Tarrin gave his bond-mother a surprised look. "You know who she is?" he asked.

She gave him an impatient glare. "Tarrin, do you think I don't feel every single thing that goes on around here? Do you even use a crumb of the Druidic gift inside you? I can feel it every time she shows up, and I've been observing you and your sister learning magic." She snorted. "Sarraya, what did you teach him, anyway?"

"Don't blame me," the Faerie said quickly. "I taught him only what he needed to know, because I didn't want to take any risks."

"I'll have to take care of that," Triana said crisply, looking at him. "I'll not have any son of mine running around with so much talent and so little training."

Jesmind gave him a knowing look and then grinned. She warned him that Triana would be eager to train him in Druidic magic. It certainly didn't take his bond-mother very long to put it on the table.

"I'm afraid that you'll have to get in line, mother," he told her smoothly. "I'm kind of taken at the moment. When I'm done there, I'd be happy to learn about Druidic magic from you."

"There's plenty of time," she said with a negligent wave of her paw, though he could sense the near-truth behind the words. She wanted to start now, but she knew that he just didn't have the time. "We'll get to it when we have a chance."

"Fair enough," Tarrin told her. "Are you busy today, love?" he asked Jesmind. "I'd like to take you out into the city and meet someone."

"Who?"

"Tomas, Janine, and Janette," he replied. "The family that took me in after I ran away from the Tower."

"I'd like to meet them," Jesmind said with a smile. "Especially the little girl."

"I want to go!" Jasana said quickly, closing the book and scrambling out of her grandmother's lap. She grabbed Tarrin's tail and looked up into his eyes, her expression pleading and simpering. "Oh please, please, can I go?"

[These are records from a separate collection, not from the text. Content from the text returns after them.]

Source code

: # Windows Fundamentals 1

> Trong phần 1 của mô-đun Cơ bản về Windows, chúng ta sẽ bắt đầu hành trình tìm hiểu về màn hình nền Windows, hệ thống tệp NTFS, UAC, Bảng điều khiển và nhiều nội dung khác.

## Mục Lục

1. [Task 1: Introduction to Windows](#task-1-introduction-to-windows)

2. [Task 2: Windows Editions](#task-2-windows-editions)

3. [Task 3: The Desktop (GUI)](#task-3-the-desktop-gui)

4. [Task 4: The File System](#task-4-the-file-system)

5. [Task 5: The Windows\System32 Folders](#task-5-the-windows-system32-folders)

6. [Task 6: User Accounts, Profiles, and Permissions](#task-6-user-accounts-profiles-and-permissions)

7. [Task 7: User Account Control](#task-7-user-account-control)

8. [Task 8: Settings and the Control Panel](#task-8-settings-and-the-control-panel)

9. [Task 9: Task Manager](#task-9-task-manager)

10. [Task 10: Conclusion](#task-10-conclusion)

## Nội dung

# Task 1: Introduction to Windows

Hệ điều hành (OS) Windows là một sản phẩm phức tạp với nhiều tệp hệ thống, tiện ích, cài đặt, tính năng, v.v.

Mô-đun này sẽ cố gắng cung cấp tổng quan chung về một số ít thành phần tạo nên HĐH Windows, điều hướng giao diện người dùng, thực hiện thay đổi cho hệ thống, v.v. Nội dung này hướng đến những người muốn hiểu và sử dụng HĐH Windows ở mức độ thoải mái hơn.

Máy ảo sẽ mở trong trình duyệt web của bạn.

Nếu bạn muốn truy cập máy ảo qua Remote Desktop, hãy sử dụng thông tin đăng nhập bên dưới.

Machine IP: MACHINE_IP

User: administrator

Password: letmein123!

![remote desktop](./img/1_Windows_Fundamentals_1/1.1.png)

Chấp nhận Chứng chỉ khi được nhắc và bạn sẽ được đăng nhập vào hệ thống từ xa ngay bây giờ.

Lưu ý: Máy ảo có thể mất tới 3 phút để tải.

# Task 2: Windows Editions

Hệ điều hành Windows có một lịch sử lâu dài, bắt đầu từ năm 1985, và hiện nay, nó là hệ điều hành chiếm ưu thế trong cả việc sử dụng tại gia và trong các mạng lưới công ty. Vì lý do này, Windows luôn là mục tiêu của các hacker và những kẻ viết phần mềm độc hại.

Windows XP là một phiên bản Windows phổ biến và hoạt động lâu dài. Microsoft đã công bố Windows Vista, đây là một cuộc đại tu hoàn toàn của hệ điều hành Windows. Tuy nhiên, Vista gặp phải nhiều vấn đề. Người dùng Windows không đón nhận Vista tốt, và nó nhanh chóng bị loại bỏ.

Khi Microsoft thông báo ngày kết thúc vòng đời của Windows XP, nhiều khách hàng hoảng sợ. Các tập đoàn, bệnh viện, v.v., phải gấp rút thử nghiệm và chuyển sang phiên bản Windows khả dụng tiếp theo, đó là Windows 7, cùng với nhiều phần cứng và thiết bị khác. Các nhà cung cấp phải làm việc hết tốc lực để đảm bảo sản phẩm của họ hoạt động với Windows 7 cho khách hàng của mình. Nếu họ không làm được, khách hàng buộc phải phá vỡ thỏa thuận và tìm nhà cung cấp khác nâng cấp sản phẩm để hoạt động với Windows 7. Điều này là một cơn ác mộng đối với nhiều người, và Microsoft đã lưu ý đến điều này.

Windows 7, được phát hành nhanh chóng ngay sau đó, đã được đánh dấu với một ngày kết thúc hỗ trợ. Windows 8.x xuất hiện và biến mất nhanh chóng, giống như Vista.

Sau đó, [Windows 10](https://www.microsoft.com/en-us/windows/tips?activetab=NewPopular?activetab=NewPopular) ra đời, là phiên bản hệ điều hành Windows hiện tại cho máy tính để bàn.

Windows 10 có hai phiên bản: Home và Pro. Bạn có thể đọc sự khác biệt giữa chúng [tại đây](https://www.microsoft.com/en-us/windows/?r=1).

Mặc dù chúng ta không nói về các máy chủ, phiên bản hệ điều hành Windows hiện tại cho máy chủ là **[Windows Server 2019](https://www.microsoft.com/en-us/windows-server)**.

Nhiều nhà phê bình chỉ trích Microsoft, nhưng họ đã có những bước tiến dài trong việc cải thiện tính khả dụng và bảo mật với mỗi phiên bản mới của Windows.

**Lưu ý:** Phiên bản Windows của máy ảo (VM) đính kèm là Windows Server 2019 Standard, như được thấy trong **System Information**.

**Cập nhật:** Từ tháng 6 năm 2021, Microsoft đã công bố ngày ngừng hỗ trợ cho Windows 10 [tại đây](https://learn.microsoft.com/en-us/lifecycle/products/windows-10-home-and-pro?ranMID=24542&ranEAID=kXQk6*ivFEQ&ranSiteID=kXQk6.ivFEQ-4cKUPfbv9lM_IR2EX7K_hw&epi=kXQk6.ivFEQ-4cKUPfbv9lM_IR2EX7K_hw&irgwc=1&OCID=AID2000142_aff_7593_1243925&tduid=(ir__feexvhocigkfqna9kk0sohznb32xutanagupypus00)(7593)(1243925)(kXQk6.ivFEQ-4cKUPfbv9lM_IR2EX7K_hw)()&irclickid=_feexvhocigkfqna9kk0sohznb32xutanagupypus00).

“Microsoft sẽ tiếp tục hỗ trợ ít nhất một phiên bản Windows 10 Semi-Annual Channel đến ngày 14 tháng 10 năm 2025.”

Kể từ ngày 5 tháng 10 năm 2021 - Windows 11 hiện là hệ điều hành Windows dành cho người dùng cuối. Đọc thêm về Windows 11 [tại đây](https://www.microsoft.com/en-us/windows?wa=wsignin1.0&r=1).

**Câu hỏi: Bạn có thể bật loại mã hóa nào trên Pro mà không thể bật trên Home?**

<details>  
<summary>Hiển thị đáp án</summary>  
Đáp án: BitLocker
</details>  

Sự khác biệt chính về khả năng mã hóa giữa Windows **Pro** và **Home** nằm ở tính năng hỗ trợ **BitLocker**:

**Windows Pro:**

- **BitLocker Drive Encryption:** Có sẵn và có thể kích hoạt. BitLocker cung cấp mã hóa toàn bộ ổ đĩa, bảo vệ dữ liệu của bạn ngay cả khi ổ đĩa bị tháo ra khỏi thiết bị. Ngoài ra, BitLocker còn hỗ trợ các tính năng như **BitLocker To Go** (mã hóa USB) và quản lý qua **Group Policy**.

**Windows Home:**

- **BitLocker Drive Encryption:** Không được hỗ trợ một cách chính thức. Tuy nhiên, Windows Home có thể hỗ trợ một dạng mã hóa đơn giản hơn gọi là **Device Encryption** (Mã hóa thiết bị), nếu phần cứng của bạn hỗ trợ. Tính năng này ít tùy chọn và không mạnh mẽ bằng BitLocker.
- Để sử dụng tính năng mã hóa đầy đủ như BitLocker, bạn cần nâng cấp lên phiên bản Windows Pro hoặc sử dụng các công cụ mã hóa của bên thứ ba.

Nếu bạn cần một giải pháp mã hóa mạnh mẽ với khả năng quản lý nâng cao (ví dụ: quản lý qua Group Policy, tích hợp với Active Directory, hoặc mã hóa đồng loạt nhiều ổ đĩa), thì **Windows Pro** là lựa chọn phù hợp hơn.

"Of course you can go," he told her, reaching down and picking her up. "Sarraya wants to go too. Don't you, Sarraya?"

"I think I can find the time for it," Sarraya grinned.

"Did you meet Kerri yet?" he asked curiously.

"The Wikuni? Oh, yes," Sarraya laughed. "She's exactly as you described her. Cunning, sneaky, underhanded, willful, and thoroughly dangerous. I liked her immediately."

"I figured you would," Tarrin chuckled. "Well, I'm a bit hungry. Let's go get something to eat, then we can go visiting."

"I've already met them, so I'll pass," Triana told him directly, standing up and picking up the book.

"When was that?"

"When I first started looking for you," she replied. "I came here first, to get an idea of you. You were there for a while, so I went to see them."

"How did you find them?" he asked in surprise.

"Tarrin, how often are you going to assume that I'm stupid?" she asked in a cross manner.

"It's not that, mother. It's that I never even told you about them, and Jesmind didn't know about them. Nobody did but a few people, and none of them would have said anything. How did you find out about them?"

She gave him a flat look. "Cub, I'm a Druid," she said, a bit scathingly. "I walked down every path, every street, every passageway that you did when you were here. Those tracks led me to them, and then I talked to them." She closed the book with a loud snap. "I think I'd better go before I get insulted by my cub's lack of faith," she told him.

"She's been away from Thean too long," Jesmind whispered to him with a knowing smile.

"Watch yourself, cub," Triana said in an ugly tone. "If I remember right, a certain daughter of mine was crossing her legs and complaining to me about every five minutes about how she accidentally got herself all hot and bothered before her mate left, and then found herself left out in the cold."